A nice play by play of the landing culled from the YouTube comments (attributed to "flyhighj65"):

  0:15 - Obviously heat shield separation

  ~0:25 to 0:30 - Back shell separation and powered flight

  0:31 to 0:38 - The rover banks to move towards the
  upper left corner of the screen (camera looks opposite
  direction of motion)

  0:38 to 0:41 - The rover´╗┐ banks the opposite direction
  and stops its horizontal motion to drop straight down

  ~0:47 - Skycrane maneuver begins

  0:48 - Wheels deploy (top left corner of screen)

  Touchdown is shortly after the video ends
Just as aside, it's amazing that people spend significant effort making intelligent remarks on YouTube (such as the above) only to see it get buried in a sea of inane comments. (It's already at 1,380 comments for this Mars video.)


FYI, it's sped up because they only take 4-5 frame per seconds. The heat shield separation is at +278s (278 seconds after atmospheric entry) and the touchdown is at +416s. That's a difference of 138 seconds, which in the video takes about 38 sec (0:15 - 0:53), so the play-back speed up is about a factor of 3.6.


I read somewhere that they have 720p full color video of the descent at 10fps, which will be transmitted eventually. I can't wait.


I know that a HD version will eventually make its way from Mars to Earth, but I have read in a couple of places that the Descent Imager only operates at 5 fps. That could have been a mis-statement though.


I (or perhaps what I was reading) may have had the descent cam's stats confused with the high-quality mast cam, which won't be deployed until next week. Still exciting, though.


It's a shame YouTube don't make YouTube comments hierarchical. It would probably help.


It's a shame they don't just give up on comments completely. With rare exceptions like this one, they add nothing.


But the YouTube community loves to participate ;)


They add viewers! They would lose a lot of traffic if people couldn't interact with the page in some way.


As they stand currently, yes. I feel like making a blog post about it.

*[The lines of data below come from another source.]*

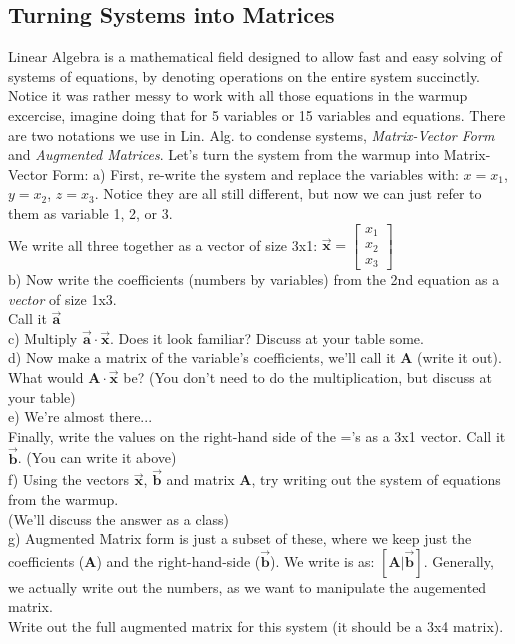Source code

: \documentclass{article}
\begin{document}
\begin{flushleft}
\section{Turning Systems into Matrices}
Linear Algebra is a mathematical field designed to allow fast and easy solving of systems of equations, by denoting operations on the entire system succinctly. Notice it was rather messy to work with all those equations in the warmup excercise, imagine doing that for 5 variables or 15 variables and equations. There are two notations we use in Lin. Alg. to condense systems, \textit{Matrix-Vector Form} and \textit{Augmented Matrices}. Let's turn the system from the warmup into Matrix-Vector Form:
a) First, re-write the system and replace the variables with: $x = x_1$, $y=x_2$, $z=x_3$. Notice they are all still different, but now we can just refer to them as variable 1, 2, or 3. \\
We write all three together as a vector of size 3x1: $\vec{\textbf{x}}=\begin{bmatrix} x_1\\x_2\\x_3\end{bmatrix}$\\
\vspace{0.75in}
b) Now write the coefficients (numbers by variables) from the 2nd equation as a \textit{vector} of size 1x3. \\
Call it $\vec{\textbf{a}}$\\
\vspace{0.5in}
c) Multiply $\vec{\textbf{a}}\cdot\vec{\textbf{x}}$. Does it look familiar? Discuss at your table some. \\
\vspace{1in}
d) Now make a matrix of the variable's coefficients, we'll call it \textbf{A} (write it out). What would $\textbf{A}\cdot\vec{\textbf{x}}$ be? (You don't need to do the multiplication, but discuss at your table)\\
\vspace{1in}
e) We're almost there...\\
Finally, write the values on the right-hand side of the ='s as a 3x1 vector. Call it $\vec{\textbf{b}}$. (You can write it above)\\
f) Using the vectors $\vec{\textbf{x}}$, $\vec{\textbf{b}}$ and matrix \textbf{A}, try writing out the system of equations from the warmup.\\ (We'll discuss the answer as a class)\\
\vspace{0.5in}
g) Augmented Matrix form is just a subset of these, where we keep just the coefficients (\textbf{A}) and the right-hand-side ($\vec{\textbf{b}}$). We write is as: $[\textbf{A}|\vec{\textbf{b}}]$. Generally, we actually write out the numbers, as we want to manipulate the augemented matrix. \\
Write out the full augmented matrix for this system (it should be a 3x4 matrix). \\


\end{flushleft}
\end{document}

YouTube comments are the funniest on the Internet, this is fact.


You've never checked out your local newspaper website have you?


There was a discussion on Reddit about the instrumentation on MER - specifically that every concievable scientific instrument is on the rover, but no HD video camera or microphone. Apparently, the reasoning behind this is that these things are scientifically uninteresting.

But imagine the PR benefit of getting full-motion video and audio from Mars. Even if we don't learn anything interesting from this, the media effect would have been tremendous. People could finally see video and sound on the evening news, in HD...almost like being on Mars. It's too bad the MER team wasn't willing to do this, seems like it would have been a relatively cheap addition to the project.

But don't get me wrong, this is still very, very cool.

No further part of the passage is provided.